* Required action
Throughout the listing that follows, find each line with the word "ulici" and copy it.

* Data

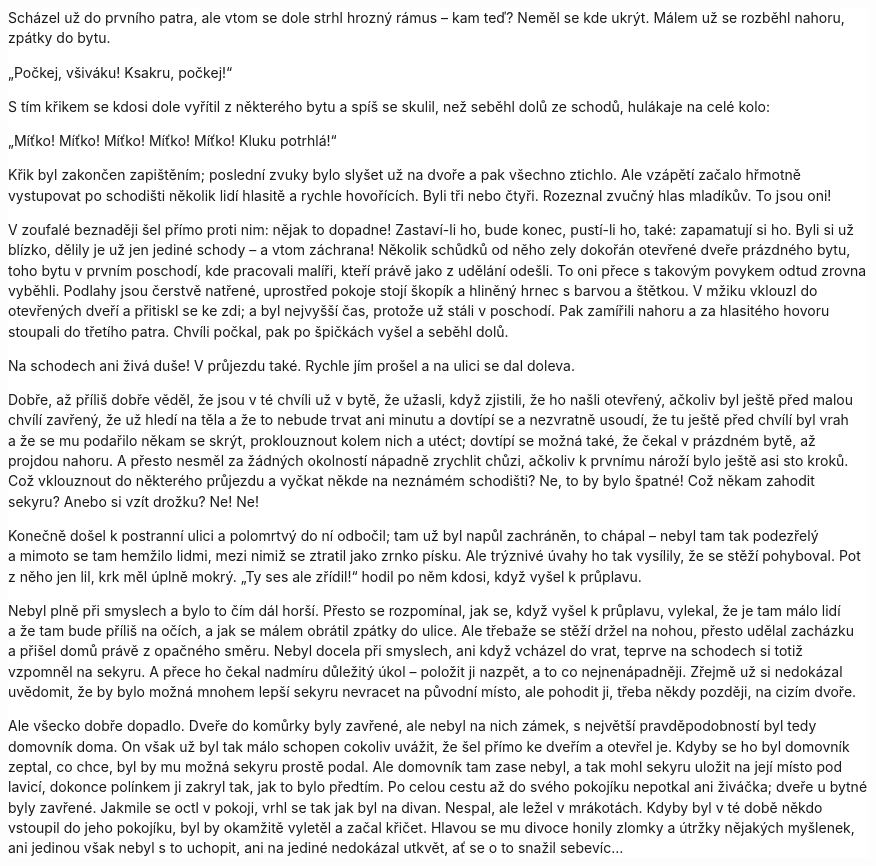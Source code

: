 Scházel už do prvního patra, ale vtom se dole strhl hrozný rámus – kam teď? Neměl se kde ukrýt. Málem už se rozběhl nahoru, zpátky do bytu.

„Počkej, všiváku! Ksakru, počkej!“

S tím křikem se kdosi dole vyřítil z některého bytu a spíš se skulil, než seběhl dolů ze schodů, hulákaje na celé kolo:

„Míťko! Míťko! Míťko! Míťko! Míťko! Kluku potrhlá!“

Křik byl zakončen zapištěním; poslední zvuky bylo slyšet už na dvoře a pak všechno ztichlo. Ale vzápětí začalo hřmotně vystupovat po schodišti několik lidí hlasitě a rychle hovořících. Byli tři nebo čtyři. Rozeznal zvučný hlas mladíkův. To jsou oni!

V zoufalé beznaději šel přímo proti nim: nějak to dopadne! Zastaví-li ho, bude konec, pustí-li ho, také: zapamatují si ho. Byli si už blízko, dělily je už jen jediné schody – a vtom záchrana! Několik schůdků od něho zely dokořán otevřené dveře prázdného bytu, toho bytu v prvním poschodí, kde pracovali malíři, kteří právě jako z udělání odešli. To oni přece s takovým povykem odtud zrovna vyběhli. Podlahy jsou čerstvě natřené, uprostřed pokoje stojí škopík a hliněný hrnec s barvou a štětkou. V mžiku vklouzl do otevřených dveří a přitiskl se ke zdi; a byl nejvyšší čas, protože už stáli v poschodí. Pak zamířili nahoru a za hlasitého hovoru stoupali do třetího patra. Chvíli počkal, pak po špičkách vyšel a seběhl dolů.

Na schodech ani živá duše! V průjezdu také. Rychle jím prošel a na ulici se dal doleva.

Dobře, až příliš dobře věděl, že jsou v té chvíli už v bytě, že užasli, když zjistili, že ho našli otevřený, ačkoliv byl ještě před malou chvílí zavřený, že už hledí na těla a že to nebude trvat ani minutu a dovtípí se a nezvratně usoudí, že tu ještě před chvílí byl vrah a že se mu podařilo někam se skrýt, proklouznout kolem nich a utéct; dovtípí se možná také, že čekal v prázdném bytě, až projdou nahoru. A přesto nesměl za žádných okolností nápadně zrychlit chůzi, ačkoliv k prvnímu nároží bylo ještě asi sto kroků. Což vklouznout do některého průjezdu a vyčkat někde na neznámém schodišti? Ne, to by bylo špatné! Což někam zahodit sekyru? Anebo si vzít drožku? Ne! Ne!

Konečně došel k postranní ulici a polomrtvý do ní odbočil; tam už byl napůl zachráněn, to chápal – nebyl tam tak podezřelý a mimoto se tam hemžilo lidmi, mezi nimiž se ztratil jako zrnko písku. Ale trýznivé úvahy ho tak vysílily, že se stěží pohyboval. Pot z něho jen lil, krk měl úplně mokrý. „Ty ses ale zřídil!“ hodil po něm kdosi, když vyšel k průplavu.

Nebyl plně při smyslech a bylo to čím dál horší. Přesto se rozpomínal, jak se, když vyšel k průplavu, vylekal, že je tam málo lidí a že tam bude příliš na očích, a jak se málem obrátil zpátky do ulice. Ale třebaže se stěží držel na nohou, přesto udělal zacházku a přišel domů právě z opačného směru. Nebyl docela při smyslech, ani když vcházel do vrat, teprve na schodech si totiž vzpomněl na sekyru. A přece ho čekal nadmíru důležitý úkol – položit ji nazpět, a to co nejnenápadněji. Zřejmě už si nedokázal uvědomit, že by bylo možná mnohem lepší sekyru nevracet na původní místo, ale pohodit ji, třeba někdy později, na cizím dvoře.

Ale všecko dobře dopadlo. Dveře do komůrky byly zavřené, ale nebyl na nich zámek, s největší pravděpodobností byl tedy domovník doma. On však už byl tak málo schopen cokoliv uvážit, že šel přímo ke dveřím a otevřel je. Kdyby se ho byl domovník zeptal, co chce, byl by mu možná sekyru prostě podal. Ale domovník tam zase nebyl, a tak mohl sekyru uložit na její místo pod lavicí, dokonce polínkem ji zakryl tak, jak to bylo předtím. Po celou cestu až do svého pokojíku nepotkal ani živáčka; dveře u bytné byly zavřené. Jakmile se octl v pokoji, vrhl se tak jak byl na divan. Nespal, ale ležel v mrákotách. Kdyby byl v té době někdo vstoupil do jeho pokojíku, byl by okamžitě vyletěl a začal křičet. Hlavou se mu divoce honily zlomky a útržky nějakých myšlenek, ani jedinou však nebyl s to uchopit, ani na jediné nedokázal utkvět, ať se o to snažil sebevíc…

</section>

* Solved exercise
Na schodech ani živá duše! V průjezdu také. Rychle jím prošel a na ulici se dal doleva.
Konečně došel k postranní ulici a polomrtvý do ní odbočil; tam už byl napůl zachráněn, to chápal – nebyl tam tak podezřelý a mimoto se tam hemžilo lidmi, mezi nimiž se ztratil jako zrnko písku. Ale trýznivé úvahy ho tak vysílily, že se stěží pohyboval. Pot z něho jen lil, krk měl úplně mokrý. „Ty ses ale zřídil!“ hodil po něm kdosi, když vyšel k průplavu.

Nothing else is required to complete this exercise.